- Born: March 20, 1966 (age 59) Egypt
- Education: Cairo University
- Occupation(s): Writer Poet Professor

= Muhammad Jamal Saqr =

Egyptian writer, academic and poet

Muhammad Jamal Saqr (محمد جمال صقر; born March 20, 1966) is an Egyptian writer, academic, and poet, specializing in Arabic language sciences, especially grammar, morphology and presentation. He works as an assistant professor at the Faculty of Dar al-Ulum at Cairo University.

== Education ==
He obtained a bachelor's degree in 1987 in Arabic language sciences and literature and Islamic sciences and literature from the Faculty of Dar Al-Ulum, Cairo University. He also obtained a master's degree from the same department in 1993 from the Department of Syntax, Morphology and Presentation, with a thesis entitled "Arabic Proverbs: A Syntactic Study through the Proverbs Complex for the Field" (Original title: al'amthal alearabiatu: dirasat nahwiat min khilal mujmae al'amthal lilmaydani), and a Ph.D. in 1996 with a thesis entitled "The relationship of poetry presentations with its grammatical structure" (Original title: ealaqat eurud alshier bibinayih alnahwi).

== Career ==
He worked in 1988 after his graduation as a teaching assistant, in the Department of Grammar, Morphology and Presentations at the Faculty of Dar Al-Ulum, Cairo University.
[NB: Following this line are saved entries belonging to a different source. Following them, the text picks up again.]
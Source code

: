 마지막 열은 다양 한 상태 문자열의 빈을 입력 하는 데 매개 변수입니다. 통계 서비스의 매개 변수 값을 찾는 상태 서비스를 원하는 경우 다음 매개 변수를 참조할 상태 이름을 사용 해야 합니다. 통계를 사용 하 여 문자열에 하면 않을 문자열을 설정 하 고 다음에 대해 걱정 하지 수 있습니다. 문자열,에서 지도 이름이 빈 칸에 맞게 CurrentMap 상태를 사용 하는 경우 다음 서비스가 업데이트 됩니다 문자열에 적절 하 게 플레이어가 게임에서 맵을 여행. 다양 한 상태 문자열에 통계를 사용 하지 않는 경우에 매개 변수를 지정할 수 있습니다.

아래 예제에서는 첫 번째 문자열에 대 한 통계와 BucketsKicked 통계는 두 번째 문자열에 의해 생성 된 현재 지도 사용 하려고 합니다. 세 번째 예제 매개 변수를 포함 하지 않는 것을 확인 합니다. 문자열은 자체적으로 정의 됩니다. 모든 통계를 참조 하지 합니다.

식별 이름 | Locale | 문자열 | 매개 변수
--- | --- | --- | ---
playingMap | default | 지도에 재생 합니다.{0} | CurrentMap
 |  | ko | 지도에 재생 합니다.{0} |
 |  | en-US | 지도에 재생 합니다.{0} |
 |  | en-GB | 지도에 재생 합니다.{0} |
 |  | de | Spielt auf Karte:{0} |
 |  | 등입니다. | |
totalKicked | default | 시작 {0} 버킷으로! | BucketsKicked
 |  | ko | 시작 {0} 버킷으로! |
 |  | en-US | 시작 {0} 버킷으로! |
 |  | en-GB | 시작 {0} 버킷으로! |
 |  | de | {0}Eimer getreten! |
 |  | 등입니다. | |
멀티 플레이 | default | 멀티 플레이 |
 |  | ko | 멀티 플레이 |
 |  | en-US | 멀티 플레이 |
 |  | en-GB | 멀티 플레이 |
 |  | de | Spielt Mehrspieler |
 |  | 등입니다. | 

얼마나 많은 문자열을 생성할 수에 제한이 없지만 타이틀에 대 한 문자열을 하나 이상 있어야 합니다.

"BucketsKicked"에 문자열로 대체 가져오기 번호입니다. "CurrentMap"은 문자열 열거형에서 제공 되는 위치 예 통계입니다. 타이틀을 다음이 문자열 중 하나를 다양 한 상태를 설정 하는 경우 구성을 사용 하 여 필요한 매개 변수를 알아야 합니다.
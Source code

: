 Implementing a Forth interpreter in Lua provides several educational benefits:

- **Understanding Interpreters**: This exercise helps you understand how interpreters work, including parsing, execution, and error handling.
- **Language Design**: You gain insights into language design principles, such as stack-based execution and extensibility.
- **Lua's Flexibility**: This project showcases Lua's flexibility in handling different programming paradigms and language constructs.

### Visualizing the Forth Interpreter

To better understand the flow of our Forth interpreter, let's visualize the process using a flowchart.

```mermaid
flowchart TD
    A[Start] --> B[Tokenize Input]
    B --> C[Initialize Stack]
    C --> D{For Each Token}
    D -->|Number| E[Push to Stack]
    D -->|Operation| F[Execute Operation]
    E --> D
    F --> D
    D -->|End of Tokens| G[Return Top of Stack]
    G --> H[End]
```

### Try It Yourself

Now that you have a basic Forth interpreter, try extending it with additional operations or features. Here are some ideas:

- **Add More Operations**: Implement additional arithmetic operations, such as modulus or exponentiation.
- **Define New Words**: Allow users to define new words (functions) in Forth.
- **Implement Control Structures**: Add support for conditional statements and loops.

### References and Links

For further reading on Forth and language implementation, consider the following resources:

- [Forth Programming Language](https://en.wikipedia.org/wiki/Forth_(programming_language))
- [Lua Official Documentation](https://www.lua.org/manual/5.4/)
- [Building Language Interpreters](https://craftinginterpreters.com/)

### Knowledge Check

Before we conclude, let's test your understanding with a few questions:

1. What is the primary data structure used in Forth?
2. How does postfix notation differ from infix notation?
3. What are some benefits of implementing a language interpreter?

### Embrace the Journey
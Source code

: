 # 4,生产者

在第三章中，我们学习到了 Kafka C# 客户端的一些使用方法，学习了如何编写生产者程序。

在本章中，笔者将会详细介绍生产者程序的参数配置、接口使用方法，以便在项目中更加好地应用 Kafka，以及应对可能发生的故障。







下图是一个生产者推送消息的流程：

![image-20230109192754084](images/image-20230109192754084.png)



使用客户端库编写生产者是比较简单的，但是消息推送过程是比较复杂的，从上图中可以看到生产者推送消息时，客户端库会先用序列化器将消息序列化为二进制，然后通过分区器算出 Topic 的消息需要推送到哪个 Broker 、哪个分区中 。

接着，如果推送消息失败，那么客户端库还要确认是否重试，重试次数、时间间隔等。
He then was promoted to an assistant teacher in 1993 and a teacher in 1996. In 1997 he moved to Sultan Qaboos University and worked as an assistant professor in the Department of Arabic Language in the College of Arts and Social Sciences Until 2003, he also worked in 2005 and 2006 as a visiting consultant at the same university, before returning to Cairo University and Dar Al-Ulum College as an assistant professor.

=== Works ===
·      "Trends in Education" (Original title: atijahat fi altarbiat waltaelimi), Dar Al Maaref, 1998.

·      "Old Arabic Proverbs: A Syntactic Study"(Original title: al'amthal alearabiat alqadimati: dirasat nahwiatun), Al-Aliaa Institution for Publishing and Distribution, Cairo, 2000.

·      "The Relationship of Poetry Presentations to Its Grammatical Structure"(Original title: ealaqat eurud alshier bibinayih alnahwi), Al-Aliaa Institution for Publishing and Distribution, Cairo, 2000.

·      "Serb al-Wahsh: Accidental Textual Research"(Original title: sarab alwahsh: 'abhath nasiyat eurudiatin), Al-Aliaa Institution for Publishing and Distribution, Cairo, 2006

·      "If the text is true: textual grammatical research"(Original title: 'iidha saha alnas: 'abhath nasiyat nahwiatin), Al-Aliaa Institution for Publishing and Distribution, Cairo, 2007

·      "The Phenomenon of Morphological Compatibility"(Original title: zahirat altawafuq aleurudii alsarfii), Al-Hani Library, Cairo, 2007

·      "Najat from Artistic Prose: Articles and Maqamat"(Original title: njat min alnathr alfaniy: mqalat wamaqamati), The Saudi Foundation in Egypt, 2007

·      "Najat from Artistic Prose: Articles and Maqamat: Part Two"(Original title: njat min alnathr alfaniy: mqalat wamaqamati: aljuz' althaania), Al-Aliaa Institution for Publishing and Distribution, Cairo, 2007

·      "The Merbid Stick: Accidental Textual Research"(Original title: easa almirbadi: 'abhath nasiyat eurudiatin), Bainyadi for printing, publishing and distribution, 2008

·      "The Guide for the Intellectuals: A Approach to Writing Between Books of Science and Her Students Connecting Their Lives to Hers"(Original title: dalil almutathaqifina: manhaj fi altaalif bayn kutub aleilm wabayn tulaabiha buasal hayatahum bihayatiha), Imam Al-Bukhari Library, 2009

·      "The skill of Arabic writing: a funny and beneficial experience for students of Arabic sciences and literature"(Original title: maharat alkitabat alearabiati: tajribat tarifat nafieat litulaab eulum alearabiat wadiabha), Dar Al-Salaam for printing, publishing, distribution and translation, 2010

·      "Nadim the Grammarians"(Original title: ndim alnahwiiyna), Dar El Kemary, 2014

·      "Baraa: A Divan of Poetry"(Original title: diwan shaear), Al-Aliaa Institution for Publishing and Distribution and Dar Al-Qamari, 2014

== Awards ==
·      Iqra Charitable Foundation Award, Cairo, 1994, for his poetry collection "Lubna"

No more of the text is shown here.